Nature Noughts and Crosses

Now that families are being asked to stay at home and wander only within a two kilometre radius, the reality for many is that woodlands and beaches are no longer available to them.  Some people may count themselves very lucky to have a green area close to their home, others will be very grateful for their front or back garden no matter the size.  Others still may be lucky enough to have a bit of a balcony, and then there are those who have no outdoor space of their own at all.

There are, however, still ways to get creative and to engage with nature together, in some small way each day.  Remember games such as hopscotch, where all you needed was a piece of chalk and a footpath on which to draw out the course?  Well there are many other games that can be translated outside, to even a footpath, if that is all you have access to, to ensure that we continue our nature connection journey, all the more important during these stressful and anxious times.

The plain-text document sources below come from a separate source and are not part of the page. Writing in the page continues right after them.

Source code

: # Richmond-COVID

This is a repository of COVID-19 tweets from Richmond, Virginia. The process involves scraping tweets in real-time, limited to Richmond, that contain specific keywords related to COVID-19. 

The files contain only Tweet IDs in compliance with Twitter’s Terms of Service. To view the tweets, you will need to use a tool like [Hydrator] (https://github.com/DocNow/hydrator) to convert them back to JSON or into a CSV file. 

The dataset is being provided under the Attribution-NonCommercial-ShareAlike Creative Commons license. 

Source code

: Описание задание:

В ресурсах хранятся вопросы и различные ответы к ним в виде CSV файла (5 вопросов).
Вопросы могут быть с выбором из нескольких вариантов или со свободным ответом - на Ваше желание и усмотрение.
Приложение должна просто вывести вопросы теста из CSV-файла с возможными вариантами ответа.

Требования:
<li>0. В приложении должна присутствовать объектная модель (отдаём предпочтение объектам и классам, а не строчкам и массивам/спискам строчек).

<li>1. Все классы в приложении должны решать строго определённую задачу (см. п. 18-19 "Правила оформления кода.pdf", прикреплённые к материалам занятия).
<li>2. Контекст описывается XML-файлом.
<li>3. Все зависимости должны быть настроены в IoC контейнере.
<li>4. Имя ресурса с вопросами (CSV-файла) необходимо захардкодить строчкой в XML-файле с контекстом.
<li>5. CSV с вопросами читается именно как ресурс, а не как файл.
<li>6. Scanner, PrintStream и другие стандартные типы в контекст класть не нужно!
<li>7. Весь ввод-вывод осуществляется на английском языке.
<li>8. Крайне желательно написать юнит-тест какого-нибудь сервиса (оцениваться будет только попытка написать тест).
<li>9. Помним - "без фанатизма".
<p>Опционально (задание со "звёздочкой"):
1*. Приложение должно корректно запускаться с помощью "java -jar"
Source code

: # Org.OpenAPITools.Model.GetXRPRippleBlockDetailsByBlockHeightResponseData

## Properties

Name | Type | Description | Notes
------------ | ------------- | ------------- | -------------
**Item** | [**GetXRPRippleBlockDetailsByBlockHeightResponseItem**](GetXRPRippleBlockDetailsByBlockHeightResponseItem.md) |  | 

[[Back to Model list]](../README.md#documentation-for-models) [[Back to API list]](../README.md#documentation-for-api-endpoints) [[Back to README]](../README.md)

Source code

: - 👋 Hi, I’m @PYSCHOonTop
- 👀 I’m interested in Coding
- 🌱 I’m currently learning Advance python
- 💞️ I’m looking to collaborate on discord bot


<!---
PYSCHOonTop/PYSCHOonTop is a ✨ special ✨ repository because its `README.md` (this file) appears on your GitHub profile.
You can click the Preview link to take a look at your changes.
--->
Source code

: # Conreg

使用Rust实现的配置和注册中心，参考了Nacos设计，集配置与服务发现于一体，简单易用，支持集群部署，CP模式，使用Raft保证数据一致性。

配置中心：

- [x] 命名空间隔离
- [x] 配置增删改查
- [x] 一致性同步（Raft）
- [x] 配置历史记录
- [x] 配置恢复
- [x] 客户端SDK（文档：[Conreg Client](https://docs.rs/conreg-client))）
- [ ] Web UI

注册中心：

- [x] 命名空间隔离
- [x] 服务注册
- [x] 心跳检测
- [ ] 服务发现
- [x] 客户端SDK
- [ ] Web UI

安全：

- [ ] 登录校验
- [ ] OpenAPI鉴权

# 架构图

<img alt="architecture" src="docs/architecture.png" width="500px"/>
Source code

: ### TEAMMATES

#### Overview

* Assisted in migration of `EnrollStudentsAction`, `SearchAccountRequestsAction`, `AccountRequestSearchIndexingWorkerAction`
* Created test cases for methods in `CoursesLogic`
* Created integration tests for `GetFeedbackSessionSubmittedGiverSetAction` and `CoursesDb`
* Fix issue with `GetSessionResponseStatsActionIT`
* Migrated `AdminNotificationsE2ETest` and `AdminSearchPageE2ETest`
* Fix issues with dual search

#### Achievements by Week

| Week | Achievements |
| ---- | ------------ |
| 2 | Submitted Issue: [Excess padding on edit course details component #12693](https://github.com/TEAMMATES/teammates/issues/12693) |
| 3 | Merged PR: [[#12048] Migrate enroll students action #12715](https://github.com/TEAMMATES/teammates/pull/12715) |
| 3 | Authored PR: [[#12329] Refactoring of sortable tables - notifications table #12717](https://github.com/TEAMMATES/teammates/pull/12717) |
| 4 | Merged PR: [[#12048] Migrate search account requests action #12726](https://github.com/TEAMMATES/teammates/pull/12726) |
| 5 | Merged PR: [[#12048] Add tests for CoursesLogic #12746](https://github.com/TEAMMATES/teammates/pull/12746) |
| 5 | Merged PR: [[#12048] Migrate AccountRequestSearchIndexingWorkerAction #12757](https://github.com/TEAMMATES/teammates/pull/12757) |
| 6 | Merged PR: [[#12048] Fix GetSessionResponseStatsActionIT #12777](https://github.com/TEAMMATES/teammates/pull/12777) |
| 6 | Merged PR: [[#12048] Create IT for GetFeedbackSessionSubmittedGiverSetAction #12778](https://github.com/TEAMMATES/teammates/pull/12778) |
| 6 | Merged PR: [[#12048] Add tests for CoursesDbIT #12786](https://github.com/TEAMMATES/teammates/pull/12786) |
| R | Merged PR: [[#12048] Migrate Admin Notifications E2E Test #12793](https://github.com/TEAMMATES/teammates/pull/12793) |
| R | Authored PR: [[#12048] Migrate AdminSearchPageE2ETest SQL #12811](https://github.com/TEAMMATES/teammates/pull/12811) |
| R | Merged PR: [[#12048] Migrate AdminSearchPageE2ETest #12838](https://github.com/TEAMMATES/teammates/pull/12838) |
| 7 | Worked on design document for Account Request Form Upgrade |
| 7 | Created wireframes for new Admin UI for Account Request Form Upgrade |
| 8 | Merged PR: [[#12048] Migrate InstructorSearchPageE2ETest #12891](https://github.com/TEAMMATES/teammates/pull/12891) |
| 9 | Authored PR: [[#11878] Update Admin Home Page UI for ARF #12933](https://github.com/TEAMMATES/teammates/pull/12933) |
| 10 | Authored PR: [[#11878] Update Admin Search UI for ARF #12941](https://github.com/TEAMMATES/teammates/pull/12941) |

A simple game of noughts and crosses can be transferred outdoors, and the act of creating the pieces for the game is a way to engage with nature in itself.  Find six stones or rocks.  Decide on two different insects or animals that you would like to decorate them with (we painted bees and ladybirds).  Paint three of the rocks as one creature and the second three as the other.  Other options to use are leaves, nuts, grass, seeds or other natural objects that you can find close to home.  Please leave the flowers for the bees (unless they have already fallen), they are especially grateful for dandelions at this time of year.  You can paint a grid on old news paper, or chalk the pavement, or if you can find some sticks or twigs, create the grid using those.  The fun with this version, as opposed to the pencil and paper kind, is that you can keep moving the pieces until someone gets three in a row.

Happy playing!

20200330_153829                     20200330_155157

L-R: Oak leaves, conkers and willow branches that had been pruned back from a willow arch during weaving.  Fallen leaves and flowers from the garden used as pieces.

For those of you unfamiliar with the game, create a grid with nine squares, 3 x 3.  Two players at a time, each person decides on an animal/insect/leaf/nought/cross to be.  Alternating turns, each player places one of their pieces on the grid, with the aim of getting three in a row to win.  Traditionally you could only have one game per grid drawn on a piece of paper, with no opportunity to move once your nought or cross was drawn.  With this version you can continue to move the pieces until someone achieves three in a row, and also clear the board and start again with the same grid/pieces.